CAHİT SITKI TARANCI KİMDİR?

(1910-1956) Cumhuriyet dönemi şairi.

Diyarbakır'da doğdu. Asıl adı Hüseyin Cahit'tir. Diyarbakır'ın eski ve köklü ailele­rinden Pirinççizâdeler'e mensup Bekir Sıt­kı Bey'in oğludur. İlk ve orta okulu Diyar­bakır'da okudu; daha iyi bir öğrenim gör­mesi için babası tarafından İstanbul'a Saint Joseph Lisesi'ne gönderildi. Daha son­ra bu okuldan Galatasaray Lisesi'ne geçti. Burada ölünceye kadar dostlukları devam edecek olan Ziya Osman (Saba) ile tanıştı. Mezun olunca yine babasının isteğiyle Mül­kiye Mektebi'ne kaydoldu (1931). Derslere karşı ilgisizliği ve çirkinliği dolayısıyla ken­dini içkiye vermesi, birtakım gönül mace­raları yaşaması yüzünden dört yıl sonra diploma alamadan okuldan ayrılmak zo­runda kaldı, ancak kaydını Yüksek Ticaret Mektebi'ne nakletti (1935). Bu arada Sümerbank'ta memur olarak çalışmaya baş­ladı (1936). Cumhuriyet gazetesinde hi­kâyelerini yayımlayan Nadir Nadi'nin mad­dî desteğiyle öğrenimine devam etmek üzere 1938 yılı sonlarında Paris'e gitti ve orada Ecole Sciences Politiques'e kaydol­du. Paris'te Oktay Rifat'la birlikte bir süre Paris Radyosu Türkçe Yayınlar Servisi'nde spiker olarak çalıştı. Temmuz 1940'ta Pa­ris Almanlar tarafından bombalanırken Pa­ris'i terkedip önce Lyon'a, oradan Cenev­re'ye geçti. İsviçre'de kısa bir süre kaldık­tan sonra güçlükle Türkiye'ye dönebildi.

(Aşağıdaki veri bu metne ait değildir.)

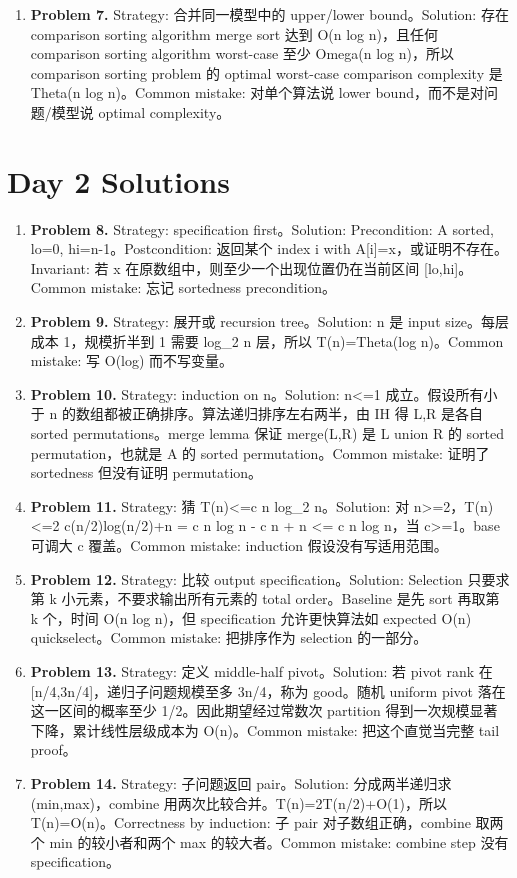 \documentclass[11pt]{ctexart}
\begin{document}
\begin{enumerate}
  \item \textbf{Problem 7.} Strategy: 合并同一模型中的 upper/lower bound。Solution: 存在 comparison sorting algorithm merge sort 达到 O(n log n)，且任何 comparison sorting algorithm worst-case 至少 Omega(n log n)，所以 comparison sorting problem 的 optimal worst-case comparison complexity 是 Theta(n log n)。Common mistake: 对单个算法说 lower bound，而不是对问题/模型说 optimal complexity。
\end{enumerate}

\section{Day 2 Solutions}
\begin{enumerate}
  \item \textbf{Problem 8.} Strategy: specification first。Solution: Precondition: A sorted, lo=0, hi=n-1。Postcondition: 返回某个 index i with A[i]=x，或证明不存在。Invariant: 若 x 在原数组中，则至少一个出现位置仍在当前区间 [lo,hi]。Common mistake: 忘记 sortedness precondition。
  \item \textbf{Problem 9.} Strategy: 展开或 recursion tree。Solution: n 是 input size。每层成本 1，规模折半到 1 需要 log\_2 n 层，所以 T(n)=Theta(log n)。Common mistake: 写 O(log) 而不写变量。
  \item \textbf{Problem 10.} Strategy: induction on n。Solution: n<=1 成立。假设所有小于 n 的数组都被正确排序。算法递归排序左右两半，由 IH 得 L,R 是各自 sorted permutations。merge lemma 保证 merge(L,R) 是 L union R 的 sorted permutation，也就是 A 的 sorted permutation。Common mistake: 证明了 sortedness 但没有证明 permutation。
  \item \textbf{Problem 11.} Strategy: 猜 T(n)<=c n log\_2 n。Solution: 对 n>=2，T(n)<=2 c(n/2)log(n/2)+n = c n log n - c n + n <= c n log n，当 c>=1。base 可调大 c 覆盖。Common mistake: induction 假设没有写适用范围。
  \item \textbf{Problem 12.} Strategy: 比较 output specification。Solution: Selection 只要求第 k 小元素，不要求输出所有元素的 total order。Baseline 是先 sort 再取第 k 个，时间 O(n log n)，但 specification 允许更快算法如 expected O(n) quickselect。Common mistake: 把排序作为 selection 的一部分。
  \item \textbf{Problem 13.} Strategy: 定义 middle-half pivot。Solution: 若 pivot rank 在 [n/4,3n/4]，递归子问题规模至多 3n/4，称为 good。随机 uniform pivot 落在这一区间的概率至少 1/2。因此期望经过常数次 partition 得到一次规模显著下降，累计线性层级成本为 O(n)。Common mistake: 把这个直觉当完整 tail proof。
  \item \textbf{Problem 14.} Strategy: 子问题返回 pair。Solution: 分成两半递归求 (min,max)，combine 用两次比较合并。T(n)=2T(n/2)+O(1)，所以 T(n)=O(n)。Correctness by induction: 子 pair 对子数组正确，combine 取两个 min 的较小者和两个 max 的较大者。Common mistake: combine step 没有 specification。
\end{enumerate}
\end{document}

Bir süre Diyarbakır'da ailesinin yanında kalan Cahit Sıtkı, Mart 1941'de askere git­ti; Ekim 1943'e kadar Ankara, Burhaniye ve Ilıca'da görev yaptı. Askerlik dönüşü iş­lerini İstanbul'a nakletmiş bulunan baba­sının yanında ticarethanenin muhasebe defterlerini tutmaya başladı. Ancak baba­sıyla anlaşmazlığa düşünce işten ve aile­sinden ayrıldı. 1944 yılı sonlarında Anka­ra'ya gitti ve Anadolu Ajansı'na mütercim olarak girdi. Bu tarihten itibaren araların­da Orhan Veli Kanık, Ahmet Muhip Dranas, Melih Cevdet Anday, Baki Süha Ediboğlu, Oktay Rifat, Ceyhun Atuf Kansu, Yaşar Nabi Nayır, Cevdet Kudret Aksal, Sabahattin Eyüboğlu gibi şair ve yazar­ların bulunduğu edebiyatçılar çevresin­de yaşamaya başladı. Daha sonra Top­rak Mahsulleri Ofisi'nde yine mütercim olarak çalıştı; buradan Çalışma Bakanlığı'ndaki mütercimlik kadrosuna geçti. 1951'de Cavidan Hanım'la evlendi. 1954 yılında hastalandı; kısmî felç dolayısıyla konuşamadığı gibi hareket de edemiyordu. Hastalığı sırasında bir süre İstanbul'da, bir süre de Diyarbakır'da ailesinin yanında kal­dı. Arkadaşı Samet Ağaoğlu'nun yardımıy­la tedavi için gittiği Viyana'da öldü (12 Ekim 1956); cenazesi Türkiye'ye getirile­rek Ankara'da toprağa verildi. Diyarbakır'­da doğup büyüdüğü ev daha sonraki yıl­larda Cahit Sıtkı Tarancı Müzesi haline ge­tirilmiştir.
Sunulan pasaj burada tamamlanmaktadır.